昭和23年 奄美大島劇団(熱風座)入団 (池島典夫座長)
昭和24年 沖縄青年連合会演劇研究団体(春秋座)入座
昭和25年 劇団「ときわ座」(座長真喜志康忠)入座
昭和33年 琉球新報社演劇コンクールで個人演劇賞受賞「落城」
昭和63年 沖縄タイムス主催芸術祭で奨励賞受賞
2005年 第40回沖縄タイムス芸術選賞(演劇・映像)大賞受賞
沖映演劇 に10年間出演
国立劇場おきなわ出演:「伊江島ハンドー小」「泊阿嘉」「地頭代」「奥山の牡丹」
現在:沖縄県無形文化財『琉球歌劇保存会』技能保持者
沖縄芝居芸能塾
渋みのある演技は定評がある。真喜志康忠の相手役として「ときわ座」の看板役者だった。「武士松茂良」「大新城忠勇伝」「野盗の群れ」「落城」「くちなしの花」「首里っ子ゆんた」「按司と美女」「悪を弄ぶ者」など真喜志作品の舞台で人気を博した。
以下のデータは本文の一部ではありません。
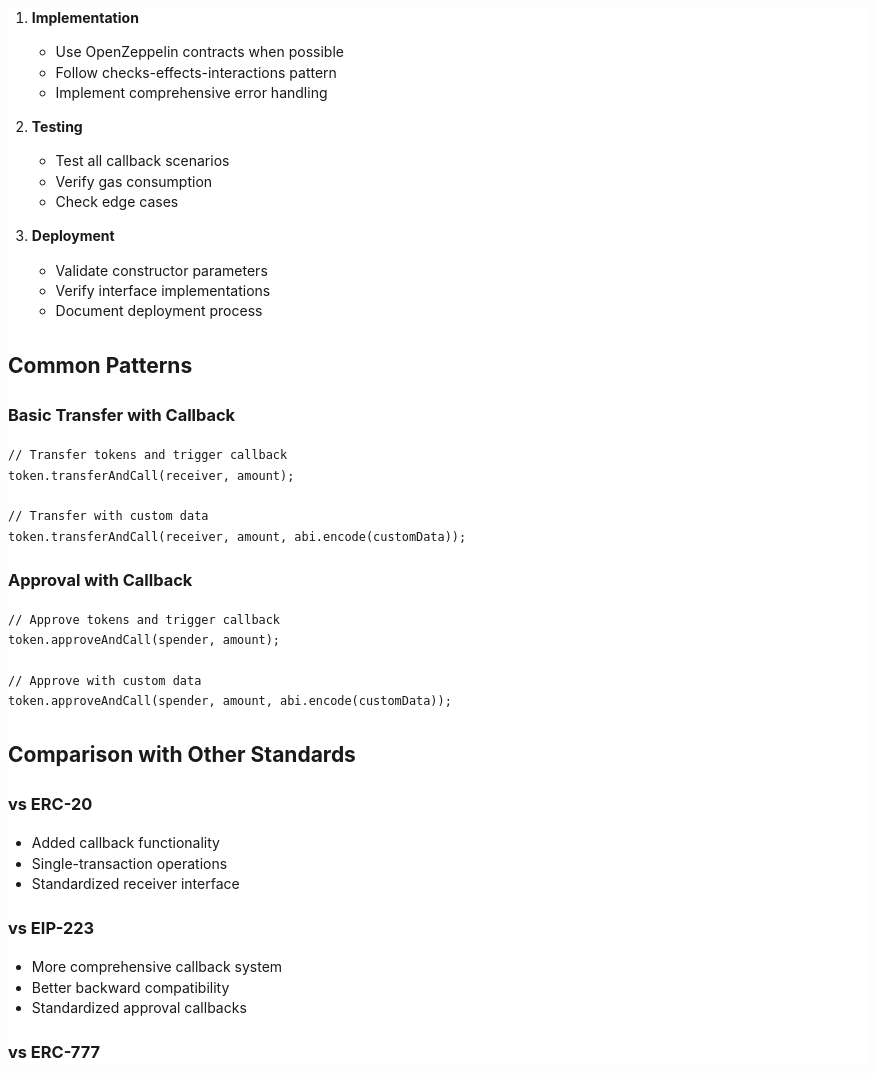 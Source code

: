 1. **Implementation**

   - Use OpenZeppelin contracts when possible
   - Follow checks-effects-interactions pattern
   - Implement comprehensive error handling
2. **Testing**

   - Test all callback scenarios
   - Verify gas consumption
   - Check edge cases
3. **Deployment**

   - Validate constructor parameters
   - Verify interface implementations
   - Document deployment process

## Common Patterns

### Basic Transfer with Callback

```solidity
// Transfer tokens and trigger callback
token.transferAndCall(receiver, amount);

// Transfer with custom data
token.transferAndCall(receiver, amount, abi.encode(customData));
```

### Approval with Callback

```solidity
// Approve tokens and trigger callback
token.approveAndCall(spender, amount);

// Approve with custom data
token.approveAndCall(spender, amount, abi.encode(customData));
```

## Comparison with Other Standards

### vs ERC-20

- Added callback functionality
- Single-transaction operations
- Standardized receiver interface

### vs EIP-223

- More comprehensive callback system
- Better backward compatibility
- Standardized approval callbacks

### vs ERC-777
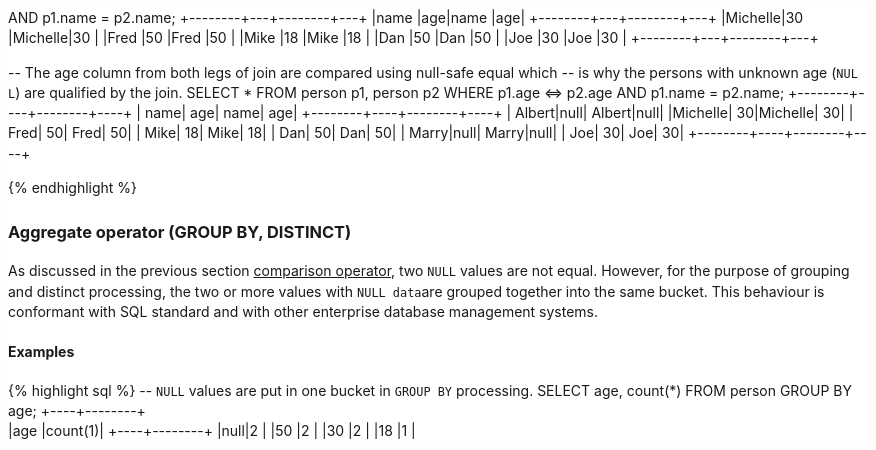   AND p1.name = p2.name;
  +--------+---+--------+---+
  |name    |age|name    |age|
  +--------+---+--------+---+
  |Michelle|30 |Michelle|30 |
  |Fred    |50 |Fred    |50 |
  |Mike    |18 |Mike    |18 |
  |Dan     |50 |Dan     |50 |
  |Joe     |30 |Joe     |30 |
  +--------+---+--------+---+

-- The age column from both legs of join are compared using null-safe equal which
-- is why the persons with unknown age (`NULL`) are qualified by the join.
SELECT * FROM person p1, person p2
WHERE p1.age <=> p2.age
  AND p1.name = p2.name;
+--------+----+--------+----+
|    name| age|    name| age|
+--------+----+--------+----+
|  Albert|null|  Albert|null|
|Michelle|  30|Michelle|  30|
|    Fred|  50|    Fred|  50|
|    Mike|  18|    Mike|  18|
|     Dan|  50|     Dan|  50|
|   Marry|null|   Marry|null|
|     Joe|  30|     Joe|  30|
+--------+----+--------+----+

{% endhighlight %}

### Aggregate operator (GROUP BY, DISTINCT) <a name="aggregate-operator"></a>
As discussed in the previous section [comparison operator](sql-ref-null-semantics.html#comparision-operators),
two `NULL` values are not equal. However, for the purpose of grouping and distinct processing, the two or more
values with `NULL data`are grouped together into the same bucket. This behaviour is conformant with SQL
standard and with other enterprise database management systems.

#### Examples
{% highlight sql %}
-- `NULL` values are put in one bucket in `GROUP BY` processing.
SELECT age, count(*) FROM person GROUP BY age;
  +----+--------+                                                                 
  |age |count(1)|
  +----+--------+
  |null|2       |
  |50  |2       |
  |30  |2       |
  |18  |1       | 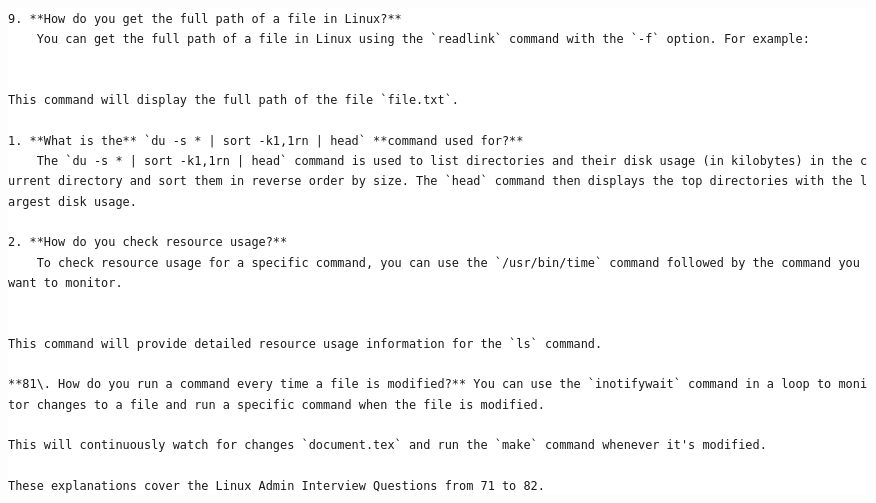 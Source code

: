     9. **How do you get the full path of a file in Linux?**  
        You can get the full path of a file in Linux using the `readlink` command with the `-f` option. For example:
        
    
    This command will display the full path of the file `file.txt`.
    
    1. **What is the** `du -s * | sort -k1,1rn | head` **command used for?**  
        The `du -s * | sort -k1,1rn | head` command is used to list directories and their disk usage (in kilobytes) in the current directory and sort them in reverse order by size. The `head` command then displays the top directories with the largest disk usage.
        
    2. **How do you check resource usage?**  
        To check resource usage for a specific command, you can use the `/usr/bin/time` command followed by the command you want to monitor.
        
    
    This command will provide detailed resource usage information for the `ls` command.
    
    **81\. How do you run a command every time a file is modified?** You can use the `inotifywait` command in a loop to monitor changes to a file and run a specific command when the file is modified.
    
    This will continuously watch for changes `document.tex` and run the `make` command whenever it's modified.
    
    These explanations cover the Linux Admin Interview Questions from 71 to 82.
沖縄芝居実験劇場の「世替りや世替りや」では探報人としてセンスル節に合わせて村人をかき回していた姿が印象に残る。芸達者である!沖映の舞台でも数々の歌劇や台詞劇で主要な役柄を演じきった沖縄芝居役者である。とにかく若いころは女性フアンにモテタ方である。(今でも?)